A socio-economic evaluation of the government’s cash transfer programme for poor and vulnerable households during the fight against Covid-19 in 2020 and 2021 showed that it had significant positive impacts.
The project was lauded by its recipients, development partners, national and international civil society organisations (CSOs) and the general public, according to a joint press release by the Ministry of Economy and Finance, National Social Protection Council, UN Development Programme (UNDP) in Cambodia and the Australian embassy in Phnom Penh.
The July 27 press release said UNDP had co-organised a socio-economic evaluation of the implementation of the programme with the support of the Australian government. The evaluation aimed to understand the effectiveness and consequences of the programme at both the micro (household) and macro (economic) levels, both key inputs for formulating social protection system.
The release said the results of the evaluation showed that the programme had significant positive impacts across human development and socio-economic indicators including food security, children’s education, savings, debt repayments, productivity, healthcare and gender empowerment.
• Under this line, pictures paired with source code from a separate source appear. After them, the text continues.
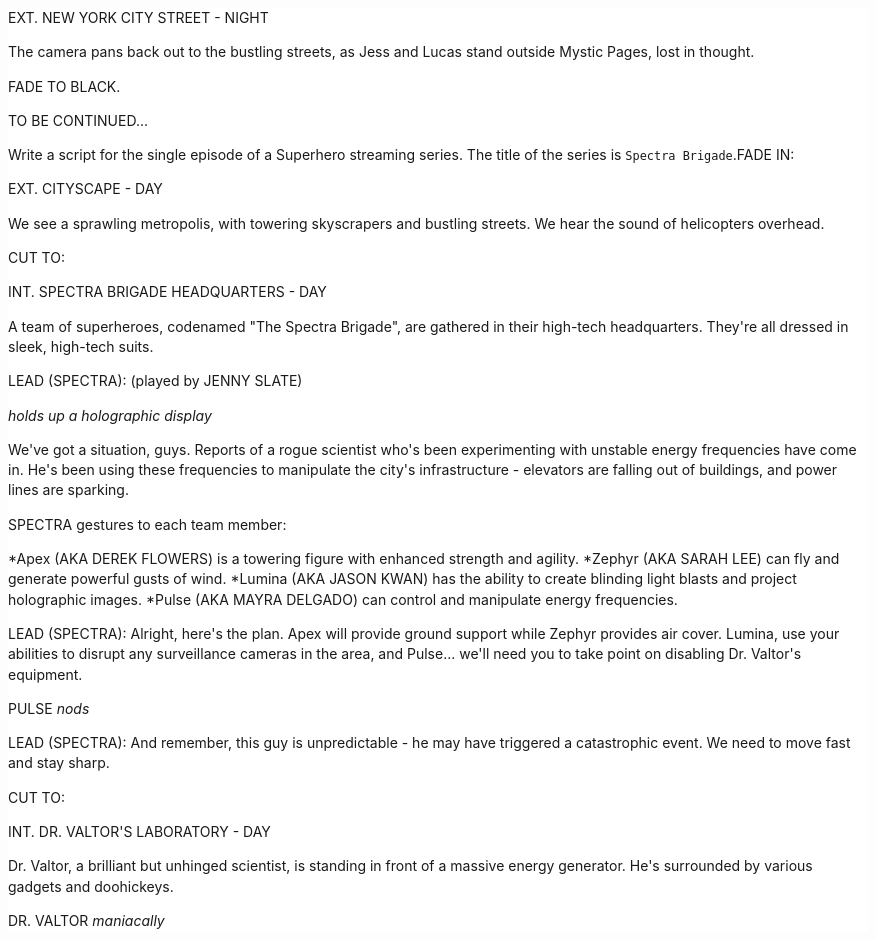 EXT. NEW YORK CITY STREET - NIGHT

The camera pans back out to the bustling streets, as Jess and Lucas stand outside Mystic Pages, lost in thought.

FADE TO BLACK.

TO BE CONTINUED...<end>

Write a script for the single episode of a Superhero streaming series. The title of the series is `Spectra Brigade`.<start>FADE IN:

EXT. CITYSCAPE - DAY

We see a sprawling metropolis, with towering skyscrapers and bustling streets. We hear the sound of helicopters overhead.

CUT TO:

INT. SPECTRA BRIGADE HEADQUARTERS - DAY

A team of superheroes, codenamed "The Spectra Brigade", are gathered in their high-tech headquarters. They're all dressed in sleek, high-tech suits.

LEAD (SPECTRA): (played by JENNY SLATE)

*holds up a holographic display*

We've got a situation, guys. Reports of a rogue scientist who's been experimenting with unstable energy frequencies have come in. He's been using these frequencies to manipulate the city's infrastructure - elevators are falling out of buildings, and power lines are sparking.

SPECTRA gestures to each team member:

*Apex (AKA DEREK FLOWERS) is a towering figure with enhanced strength and agility.
*Zephyr (AKA SARAH LEE) can fly and generate powerful gusts of wind.
*Lumina (AKA JASON KWAN) has the ability to create blinding light blasts and project holographic images.
*Pulse (AKA MAYRA DELGADO) can control and manipulate energy frequencies.

LEAD (SPECTRA):
Alright, here's the plan. Apex will provide ground support while Zephyr provides air cover. Lumina, use your abilities to disrupt any surveillance cameras in the area, and Pulse... we'll need you to take point on disabling Dr. Valtor's equipment.

PULSE
*nods*

LEAD (SPECTRA):
And remember, this guy is unpredictable - he may have triggered a catastrophic event. We need to move fast and stay sharp.

CUT TO:

INT. DR. VALTOR'S LABORATORY - DAY

Dr. Valtor, a brilliant but unhinged scientist, is standing in front of a massive energy generator. He's surrounded by various gadgets and doohickeys.

DR. VALTOR
*maniacally*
Macroeconomic modelling also suggested that the programme helped to stimulate gross domestic product (GDP) growth by 0.55 per cent in 2020 and 0.45 per cent in 2021. It reduced the poverty rate by 2.7 per cent in 2020 and by 3.4 per cent in 2021, while reducing the unemployment rate in both years, by 0.57 per cent and 0.62 per cent, respectively.
“The programme aims to support and facilitate the livelihood of more than 680,000 poor and vulnerable households with equity cards. Over the past 25 months, a total budget of $744 million has been hailed by recipients, development partners, national and international CSOs and general public,” it explained.
The cash transfer programme was launched on June 24, 2020, under the chairmanship of Prime Minister Hun Sen.
Finance ministry secretary of state Phan Phalla said: “The programme was one of the interventions introduced by the government to mitigate the vulnerabilities of impoverished households. It embodies the Kingdom’s proactive response to the crisis of Covid-19.
“The results of this study not only illustrate the effectiveness and transparency of the programme implementation but also crystalise the role social assistance intervention played in improving their livelihoods and stimulating the economy.”
UNDP officer-in-charge Sonali Dayaratne said the evaluation presented clear scientific evidence that further investments in social protection can effectively support the most vulnerable and ensure no one is left behind.
“This evaluation allows us to better understand and see the impact and implications of the programme on the lives of poor and vulnerable households as well as macroeconomics,” she said.
Benita Chudleigh, first secretary of the Australian embassy, said: “As a neighbour and friend, Australia is committed to working with a broad range of partners to develop practical ways of improving the lives of all Cambodians.
“We congratulate the government of Cambodia for utilising the IDPoor database, which Australia helped to establish over the past decade, in order to target cash transfers to those most in need.”